-- Data shown --

=-=-=

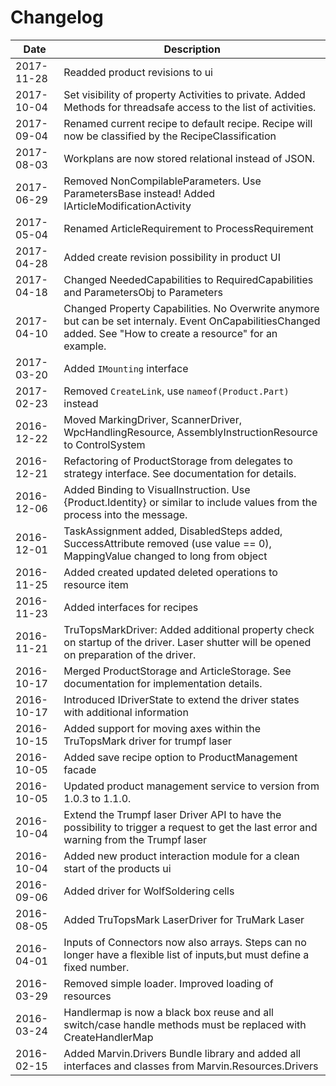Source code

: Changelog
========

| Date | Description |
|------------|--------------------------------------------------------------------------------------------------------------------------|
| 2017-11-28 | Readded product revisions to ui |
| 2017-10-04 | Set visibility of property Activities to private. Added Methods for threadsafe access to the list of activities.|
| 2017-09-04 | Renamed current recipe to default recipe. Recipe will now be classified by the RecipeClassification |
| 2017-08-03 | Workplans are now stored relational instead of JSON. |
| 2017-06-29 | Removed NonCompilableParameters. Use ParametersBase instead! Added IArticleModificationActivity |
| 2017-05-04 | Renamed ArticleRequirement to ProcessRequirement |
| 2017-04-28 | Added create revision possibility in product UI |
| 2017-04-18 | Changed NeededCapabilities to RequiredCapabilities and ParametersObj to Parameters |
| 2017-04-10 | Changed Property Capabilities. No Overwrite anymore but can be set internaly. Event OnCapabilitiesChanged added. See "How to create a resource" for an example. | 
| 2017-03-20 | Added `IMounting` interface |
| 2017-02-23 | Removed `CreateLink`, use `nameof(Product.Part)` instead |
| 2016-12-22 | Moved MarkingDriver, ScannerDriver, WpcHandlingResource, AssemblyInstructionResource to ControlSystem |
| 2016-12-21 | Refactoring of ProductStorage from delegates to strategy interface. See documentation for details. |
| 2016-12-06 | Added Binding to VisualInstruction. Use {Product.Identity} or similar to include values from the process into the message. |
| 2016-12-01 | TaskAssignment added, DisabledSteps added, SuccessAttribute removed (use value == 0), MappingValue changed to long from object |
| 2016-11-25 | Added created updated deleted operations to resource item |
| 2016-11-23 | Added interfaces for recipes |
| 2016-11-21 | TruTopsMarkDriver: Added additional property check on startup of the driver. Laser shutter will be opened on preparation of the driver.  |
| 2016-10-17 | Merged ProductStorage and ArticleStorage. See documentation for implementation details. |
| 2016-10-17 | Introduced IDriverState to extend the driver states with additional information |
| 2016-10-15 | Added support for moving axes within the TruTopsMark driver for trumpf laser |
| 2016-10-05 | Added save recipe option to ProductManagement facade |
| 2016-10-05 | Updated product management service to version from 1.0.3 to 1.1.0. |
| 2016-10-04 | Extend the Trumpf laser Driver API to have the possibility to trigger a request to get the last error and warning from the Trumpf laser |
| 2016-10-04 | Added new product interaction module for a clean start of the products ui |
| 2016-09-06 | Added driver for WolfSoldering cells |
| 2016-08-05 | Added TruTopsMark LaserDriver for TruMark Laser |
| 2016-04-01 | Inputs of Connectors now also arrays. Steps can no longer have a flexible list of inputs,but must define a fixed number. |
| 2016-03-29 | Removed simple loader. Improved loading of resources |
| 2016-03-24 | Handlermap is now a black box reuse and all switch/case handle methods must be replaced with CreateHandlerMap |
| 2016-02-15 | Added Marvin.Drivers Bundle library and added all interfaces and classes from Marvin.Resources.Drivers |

=-=-=

-- Task details --
Take the lines above from the top of the records through the one with "list of activities.|" and repeat them exactly, without any pictures.

-- Result for this exercise --
Source code

: Changelog
========

| Date | Description |
|------------|--------------------------------------------------------------------------------------------------------------------------|
| 2017-11-28 | Readded product revisions to ui |
| 2017-10-04 | Set visibility of property Activities to private. Added Methods for threadsafe access to the list of activities.|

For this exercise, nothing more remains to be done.